EXERCISE GOAL:
The word "Mason" occurs in some lines of the data. Return each such line.

----------------

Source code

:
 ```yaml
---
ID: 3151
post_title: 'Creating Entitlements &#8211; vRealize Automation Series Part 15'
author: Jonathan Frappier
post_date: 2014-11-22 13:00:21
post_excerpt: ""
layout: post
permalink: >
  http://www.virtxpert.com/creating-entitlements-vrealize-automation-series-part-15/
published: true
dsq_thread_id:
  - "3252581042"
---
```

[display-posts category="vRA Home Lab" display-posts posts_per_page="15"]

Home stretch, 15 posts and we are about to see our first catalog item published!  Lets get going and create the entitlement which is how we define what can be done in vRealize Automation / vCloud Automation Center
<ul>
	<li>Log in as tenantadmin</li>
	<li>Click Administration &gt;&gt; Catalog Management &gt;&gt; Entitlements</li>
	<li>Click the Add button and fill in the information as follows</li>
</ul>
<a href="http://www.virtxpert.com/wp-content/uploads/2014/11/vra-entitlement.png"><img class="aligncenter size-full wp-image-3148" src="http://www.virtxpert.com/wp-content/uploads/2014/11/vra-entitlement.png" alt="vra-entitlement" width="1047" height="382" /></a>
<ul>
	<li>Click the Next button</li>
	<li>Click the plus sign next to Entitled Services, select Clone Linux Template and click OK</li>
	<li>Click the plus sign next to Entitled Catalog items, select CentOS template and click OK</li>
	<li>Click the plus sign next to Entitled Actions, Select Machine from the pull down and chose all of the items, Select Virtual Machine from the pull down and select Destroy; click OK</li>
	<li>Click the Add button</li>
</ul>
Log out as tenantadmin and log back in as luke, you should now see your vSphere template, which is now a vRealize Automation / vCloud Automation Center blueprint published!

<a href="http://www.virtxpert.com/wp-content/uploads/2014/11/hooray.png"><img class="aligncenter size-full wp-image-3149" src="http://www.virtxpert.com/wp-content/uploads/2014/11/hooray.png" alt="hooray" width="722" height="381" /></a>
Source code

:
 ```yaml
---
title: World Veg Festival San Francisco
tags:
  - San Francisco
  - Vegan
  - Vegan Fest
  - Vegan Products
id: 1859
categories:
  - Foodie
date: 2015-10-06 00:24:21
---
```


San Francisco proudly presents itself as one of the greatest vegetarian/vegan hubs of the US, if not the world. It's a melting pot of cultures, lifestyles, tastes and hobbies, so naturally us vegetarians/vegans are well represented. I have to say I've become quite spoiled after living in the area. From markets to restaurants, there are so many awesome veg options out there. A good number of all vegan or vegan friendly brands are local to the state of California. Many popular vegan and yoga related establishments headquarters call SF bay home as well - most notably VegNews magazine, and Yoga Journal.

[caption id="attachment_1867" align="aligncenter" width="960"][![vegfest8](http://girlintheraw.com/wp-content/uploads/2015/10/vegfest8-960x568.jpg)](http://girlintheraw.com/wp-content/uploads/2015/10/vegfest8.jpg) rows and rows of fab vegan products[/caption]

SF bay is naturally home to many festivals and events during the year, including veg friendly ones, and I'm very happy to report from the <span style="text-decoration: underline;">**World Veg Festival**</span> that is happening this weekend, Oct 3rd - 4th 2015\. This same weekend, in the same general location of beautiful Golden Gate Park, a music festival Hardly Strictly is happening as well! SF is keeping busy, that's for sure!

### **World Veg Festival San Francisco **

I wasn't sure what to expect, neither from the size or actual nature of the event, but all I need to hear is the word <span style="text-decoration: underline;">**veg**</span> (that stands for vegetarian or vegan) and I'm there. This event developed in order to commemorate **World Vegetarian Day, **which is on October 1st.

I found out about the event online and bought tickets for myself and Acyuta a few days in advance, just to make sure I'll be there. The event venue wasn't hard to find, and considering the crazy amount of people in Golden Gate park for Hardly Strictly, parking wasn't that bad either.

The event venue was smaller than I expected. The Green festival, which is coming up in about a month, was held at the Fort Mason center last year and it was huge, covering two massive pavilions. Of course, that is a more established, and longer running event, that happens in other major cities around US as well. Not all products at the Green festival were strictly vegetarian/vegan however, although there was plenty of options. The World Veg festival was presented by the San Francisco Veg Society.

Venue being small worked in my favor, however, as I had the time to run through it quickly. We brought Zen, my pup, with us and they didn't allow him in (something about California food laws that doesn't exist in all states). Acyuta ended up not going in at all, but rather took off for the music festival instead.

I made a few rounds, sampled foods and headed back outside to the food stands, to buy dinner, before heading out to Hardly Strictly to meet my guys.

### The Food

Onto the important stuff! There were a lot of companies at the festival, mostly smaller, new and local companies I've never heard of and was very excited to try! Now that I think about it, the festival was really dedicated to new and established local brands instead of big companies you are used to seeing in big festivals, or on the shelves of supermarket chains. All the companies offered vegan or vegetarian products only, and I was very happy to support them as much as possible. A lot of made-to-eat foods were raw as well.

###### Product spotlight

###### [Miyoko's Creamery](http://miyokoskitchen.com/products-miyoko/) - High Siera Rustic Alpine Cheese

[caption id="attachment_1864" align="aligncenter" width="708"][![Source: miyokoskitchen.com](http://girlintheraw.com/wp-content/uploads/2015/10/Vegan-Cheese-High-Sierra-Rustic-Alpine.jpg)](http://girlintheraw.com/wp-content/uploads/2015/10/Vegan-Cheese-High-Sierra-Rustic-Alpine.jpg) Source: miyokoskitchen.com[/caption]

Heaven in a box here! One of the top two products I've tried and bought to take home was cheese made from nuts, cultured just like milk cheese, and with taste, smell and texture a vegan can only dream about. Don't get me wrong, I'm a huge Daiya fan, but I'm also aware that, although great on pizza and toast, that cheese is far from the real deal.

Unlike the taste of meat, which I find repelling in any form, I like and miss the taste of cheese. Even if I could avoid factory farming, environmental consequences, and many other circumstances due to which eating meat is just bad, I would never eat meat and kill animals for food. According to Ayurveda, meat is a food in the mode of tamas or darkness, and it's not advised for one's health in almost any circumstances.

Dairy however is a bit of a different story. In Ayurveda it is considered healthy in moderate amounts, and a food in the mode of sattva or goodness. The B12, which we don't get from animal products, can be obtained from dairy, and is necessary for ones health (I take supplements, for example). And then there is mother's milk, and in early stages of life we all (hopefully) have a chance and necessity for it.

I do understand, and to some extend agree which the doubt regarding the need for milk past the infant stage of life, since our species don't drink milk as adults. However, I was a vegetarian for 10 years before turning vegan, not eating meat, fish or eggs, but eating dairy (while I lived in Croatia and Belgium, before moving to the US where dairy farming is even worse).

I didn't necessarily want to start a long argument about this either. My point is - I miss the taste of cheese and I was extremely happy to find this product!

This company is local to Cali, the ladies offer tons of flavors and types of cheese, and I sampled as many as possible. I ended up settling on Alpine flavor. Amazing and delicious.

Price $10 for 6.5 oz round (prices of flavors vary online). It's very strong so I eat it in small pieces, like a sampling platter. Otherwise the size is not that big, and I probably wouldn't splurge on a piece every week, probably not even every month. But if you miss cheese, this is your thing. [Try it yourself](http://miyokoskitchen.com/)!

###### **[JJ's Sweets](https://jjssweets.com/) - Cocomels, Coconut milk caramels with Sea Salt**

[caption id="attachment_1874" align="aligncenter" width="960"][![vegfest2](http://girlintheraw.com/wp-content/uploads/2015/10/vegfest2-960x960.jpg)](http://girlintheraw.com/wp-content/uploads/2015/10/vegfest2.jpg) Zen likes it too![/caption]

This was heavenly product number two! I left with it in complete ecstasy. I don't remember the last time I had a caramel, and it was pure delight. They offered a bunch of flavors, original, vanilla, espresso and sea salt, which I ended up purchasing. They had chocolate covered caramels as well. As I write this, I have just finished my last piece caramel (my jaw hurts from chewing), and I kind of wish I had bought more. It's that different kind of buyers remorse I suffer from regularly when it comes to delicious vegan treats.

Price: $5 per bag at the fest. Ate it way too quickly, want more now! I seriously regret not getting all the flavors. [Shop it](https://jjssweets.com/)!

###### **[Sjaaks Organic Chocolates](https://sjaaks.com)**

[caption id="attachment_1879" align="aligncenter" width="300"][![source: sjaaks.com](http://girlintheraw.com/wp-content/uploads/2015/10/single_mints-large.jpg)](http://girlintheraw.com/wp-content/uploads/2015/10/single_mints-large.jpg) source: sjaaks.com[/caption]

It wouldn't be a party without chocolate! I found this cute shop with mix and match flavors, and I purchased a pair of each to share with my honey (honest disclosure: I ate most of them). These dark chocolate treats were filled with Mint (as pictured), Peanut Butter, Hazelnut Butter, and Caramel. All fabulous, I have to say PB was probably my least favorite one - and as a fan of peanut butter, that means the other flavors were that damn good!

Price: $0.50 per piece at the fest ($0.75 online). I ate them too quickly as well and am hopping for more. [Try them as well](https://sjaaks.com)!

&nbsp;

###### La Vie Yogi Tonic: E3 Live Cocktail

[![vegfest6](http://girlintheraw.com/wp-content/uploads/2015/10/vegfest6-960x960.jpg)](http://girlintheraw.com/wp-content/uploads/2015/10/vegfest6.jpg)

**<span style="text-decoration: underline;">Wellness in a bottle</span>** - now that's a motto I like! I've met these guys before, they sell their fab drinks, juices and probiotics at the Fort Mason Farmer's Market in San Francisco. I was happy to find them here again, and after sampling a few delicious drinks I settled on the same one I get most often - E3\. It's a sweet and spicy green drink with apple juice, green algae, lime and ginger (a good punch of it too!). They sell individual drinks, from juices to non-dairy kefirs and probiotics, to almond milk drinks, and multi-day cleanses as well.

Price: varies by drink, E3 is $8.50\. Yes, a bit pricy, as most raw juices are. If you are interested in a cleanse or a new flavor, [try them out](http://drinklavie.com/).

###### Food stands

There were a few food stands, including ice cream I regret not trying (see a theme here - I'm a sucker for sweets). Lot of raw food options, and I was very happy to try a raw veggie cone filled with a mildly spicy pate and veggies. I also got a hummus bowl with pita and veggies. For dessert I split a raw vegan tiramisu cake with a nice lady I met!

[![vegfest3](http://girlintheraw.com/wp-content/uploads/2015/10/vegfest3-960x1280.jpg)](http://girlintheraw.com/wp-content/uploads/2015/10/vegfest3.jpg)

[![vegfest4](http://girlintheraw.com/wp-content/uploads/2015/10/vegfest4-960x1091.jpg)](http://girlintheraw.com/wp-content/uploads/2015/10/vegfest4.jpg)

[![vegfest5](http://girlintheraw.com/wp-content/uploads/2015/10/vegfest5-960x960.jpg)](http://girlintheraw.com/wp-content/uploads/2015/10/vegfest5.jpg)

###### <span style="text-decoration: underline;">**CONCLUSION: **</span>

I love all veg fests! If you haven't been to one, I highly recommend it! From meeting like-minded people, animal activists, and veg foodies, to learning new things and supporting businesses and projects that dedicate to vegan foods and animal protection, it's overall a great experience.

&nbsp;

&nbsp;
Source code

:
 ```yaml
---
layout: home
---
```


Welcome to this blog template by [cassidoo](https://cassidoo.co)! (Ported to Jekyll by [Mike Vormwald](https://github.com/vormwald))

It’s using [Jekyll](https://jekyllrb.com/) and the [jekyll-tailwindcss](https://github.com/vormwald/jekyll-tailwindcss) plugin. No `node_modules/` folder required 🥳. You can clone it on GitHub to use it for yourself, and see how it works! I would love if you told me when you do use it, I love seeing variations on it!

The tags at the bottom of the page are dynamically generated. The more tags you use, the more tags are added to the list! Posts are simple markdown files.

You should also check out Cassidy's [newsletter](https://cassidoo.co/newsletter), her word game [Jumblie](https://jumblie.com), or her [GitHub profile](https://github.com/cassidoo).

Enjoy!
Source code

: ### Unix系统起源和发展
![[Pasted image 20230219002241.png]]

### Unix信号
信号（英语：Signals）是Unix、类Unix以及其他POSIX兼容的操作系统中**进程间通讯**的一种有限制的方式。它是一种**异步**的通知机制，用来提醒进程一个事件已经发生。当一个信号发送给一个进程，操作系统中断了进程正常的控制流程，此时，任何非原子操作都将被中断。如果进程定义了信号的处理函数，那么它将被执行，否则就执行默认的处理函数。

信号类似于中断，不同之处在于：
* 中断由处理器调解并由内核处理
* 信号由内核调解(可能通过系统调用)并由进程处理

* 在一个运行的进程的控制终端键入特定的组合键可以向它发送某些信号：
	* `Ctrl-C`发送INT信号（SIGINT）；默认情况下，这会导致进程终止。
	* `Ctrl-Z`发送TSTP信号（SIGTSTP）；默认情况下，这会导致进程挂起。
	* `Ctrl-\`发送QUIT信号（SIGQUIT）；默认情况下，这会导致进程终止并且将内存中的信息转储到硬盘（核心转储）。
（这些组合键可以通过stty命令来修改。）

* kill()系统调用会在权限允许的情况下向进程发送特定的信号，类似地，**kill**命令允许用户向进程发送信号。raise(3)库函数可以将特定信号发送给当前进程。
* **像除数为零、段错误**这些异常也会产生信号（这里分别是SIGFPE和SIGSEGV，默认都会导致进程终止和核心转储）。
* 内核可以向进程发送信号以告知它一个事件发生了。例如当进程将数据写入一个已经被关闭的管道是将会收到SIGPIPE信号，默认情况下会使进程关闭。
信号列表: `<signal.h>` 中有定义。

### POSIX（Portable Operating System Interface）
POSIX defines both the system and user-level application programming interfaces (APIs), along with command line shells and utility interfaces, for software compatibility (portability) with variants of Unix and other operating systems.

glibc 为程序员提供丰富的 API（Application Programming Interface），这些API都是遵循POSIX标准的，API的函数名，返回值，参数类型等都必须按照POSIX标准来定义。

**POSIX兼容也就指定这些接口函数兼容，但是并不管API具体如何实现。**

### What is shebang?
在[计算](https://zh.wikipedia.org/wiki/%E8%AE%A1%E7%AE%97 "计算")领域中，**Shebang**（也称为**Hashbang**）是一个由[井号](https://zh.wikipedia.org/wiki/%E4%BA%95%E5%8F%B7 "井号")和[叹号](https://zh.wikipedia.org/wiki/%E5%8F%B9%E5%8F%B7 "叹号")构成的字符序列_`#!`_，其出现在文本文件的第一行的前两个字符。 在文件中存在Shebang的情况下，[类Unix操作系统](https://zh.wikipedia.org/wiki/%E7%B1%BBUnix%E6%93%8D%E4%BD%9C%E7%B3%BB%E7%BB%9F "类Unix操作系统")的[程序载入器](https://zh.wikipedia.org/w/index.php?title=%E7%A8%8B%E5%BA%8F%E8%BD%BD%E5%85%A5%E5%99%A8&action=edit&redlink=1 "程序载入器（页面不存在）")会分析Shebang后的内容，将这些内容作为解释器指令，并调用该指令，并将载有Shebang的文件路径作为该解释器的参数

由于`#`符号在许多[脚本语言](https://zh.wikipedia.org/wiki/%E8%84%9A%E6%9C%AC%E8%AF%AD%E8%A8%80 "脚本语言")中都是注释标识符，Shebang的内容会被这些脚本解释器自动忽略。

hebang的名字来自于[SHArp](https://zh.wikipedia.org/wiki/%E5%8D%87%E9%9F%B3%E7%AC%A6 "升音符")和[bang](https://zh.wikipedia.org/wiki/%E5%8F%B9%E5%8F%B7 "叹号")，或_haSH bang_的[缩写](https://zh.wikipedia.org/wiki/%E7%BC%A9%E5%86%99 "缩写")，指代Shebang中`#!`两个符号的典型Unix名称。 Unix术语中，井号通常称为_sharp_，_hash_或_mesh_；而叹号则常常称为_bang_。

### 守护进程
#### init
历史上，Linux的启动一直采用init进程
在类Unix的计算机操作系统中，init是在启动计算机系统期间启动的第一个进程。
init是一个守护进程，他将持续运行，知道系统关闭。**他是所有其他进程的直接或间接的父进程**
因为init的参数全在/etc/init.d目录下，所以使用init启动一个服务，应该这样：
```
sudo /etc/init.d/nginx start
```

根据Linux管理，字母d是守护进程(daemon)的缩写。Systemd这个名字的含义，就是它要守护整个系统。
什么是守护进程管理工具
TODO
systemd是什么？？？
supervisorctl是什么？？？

----------------

SOLVED EXERCISE:
The event venue was smaller than I expected. The Green festival, which is coming up in about a month, was held at the Fort Mason center last year and it was huge, covering two massive pavilions. Of course, that is a more established, and longer running event, that happens in other major cities around US as well. Not all products at the Green festival were strictly vegetarian/vegan however, although there was plenty of options. The World Veg festival was presented by the San Francisco Veg Society.
**<span style="text-decoration: underline;">Wellness in a bottle</span>** - now that's a motto I like! I've met these guys before, they sell their fab drinks, juices and probiotics at the Fort Mason Farmer's Market in San Francisco. I was happy to find them here again, and after sampling a few delicious drinks I settled on the same one I get most often - E3\. It's a sweet and spicy green drink with apple juice, green algae, lime and ginger (a good punch of it too!). They sell individual drinks, from juices to non-dairy kefirs and probiotics, to almond milk drinks, and multi-day cleanses as well.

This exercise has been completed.